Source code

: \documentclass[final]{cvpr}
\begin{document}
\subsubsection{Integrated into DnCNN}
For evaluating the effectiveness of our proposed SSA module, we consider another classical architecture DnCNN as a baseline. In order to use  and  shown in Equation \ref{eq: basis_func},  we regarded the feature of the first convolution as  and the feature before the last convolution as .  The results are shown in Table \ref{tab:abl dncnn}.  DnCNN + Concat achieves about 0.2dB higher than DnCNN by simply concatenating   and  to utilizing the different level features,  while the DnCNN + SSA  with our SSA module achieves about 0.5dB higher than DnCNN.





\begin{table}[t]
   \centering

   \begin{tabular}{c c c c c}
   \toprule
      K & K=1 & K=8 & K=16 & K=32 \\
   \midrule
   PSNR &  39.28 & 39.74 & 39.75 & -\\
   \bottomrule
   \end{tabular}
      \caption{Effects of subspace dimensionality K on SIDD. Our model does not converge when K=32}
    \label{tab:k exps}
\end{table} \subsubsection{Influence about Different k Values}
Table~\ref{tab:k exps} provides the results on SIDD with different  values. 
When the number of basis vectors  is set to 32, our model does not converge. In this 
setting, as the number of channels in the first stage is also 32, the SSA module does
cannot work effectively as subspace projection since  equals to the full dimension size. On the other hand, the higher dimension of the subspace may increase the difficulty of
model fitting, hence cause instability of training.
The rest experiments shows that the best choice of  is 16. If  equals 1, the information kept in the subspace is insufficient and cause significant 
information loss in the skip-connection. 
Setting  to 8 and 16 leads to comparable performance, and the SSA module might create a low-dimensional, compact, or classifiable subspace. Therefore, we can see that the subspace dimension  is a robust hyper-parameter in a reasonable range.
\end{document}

The problem >> Each line from the one containing "setting, as the" through the end of the listing above should be copied exactly, with no other line included.

Result for this task >>
setting, as the number of channels in the first stage is also 32, the SSA module does
cannot work effectively as subspace projection since  equals to the full dimension size. On the other hand, the higher dimension of the subspace may increase the difficulty of
model fitting, hence cause instability of training.
The rest experiments shows that the best choice of  is 16. If  equals 1, the information kept in the subspace is insufficient and cause significant 
information loss in the skip-connection. 
Setting  to 8 and 16 leads to comparable performance, and the SSA module might create a low-dimensional, compact, or classifiable subspace. Therefore, we can see that the subspace dimension  is a robust hyper-parameter in a reasonable range.
\end{document}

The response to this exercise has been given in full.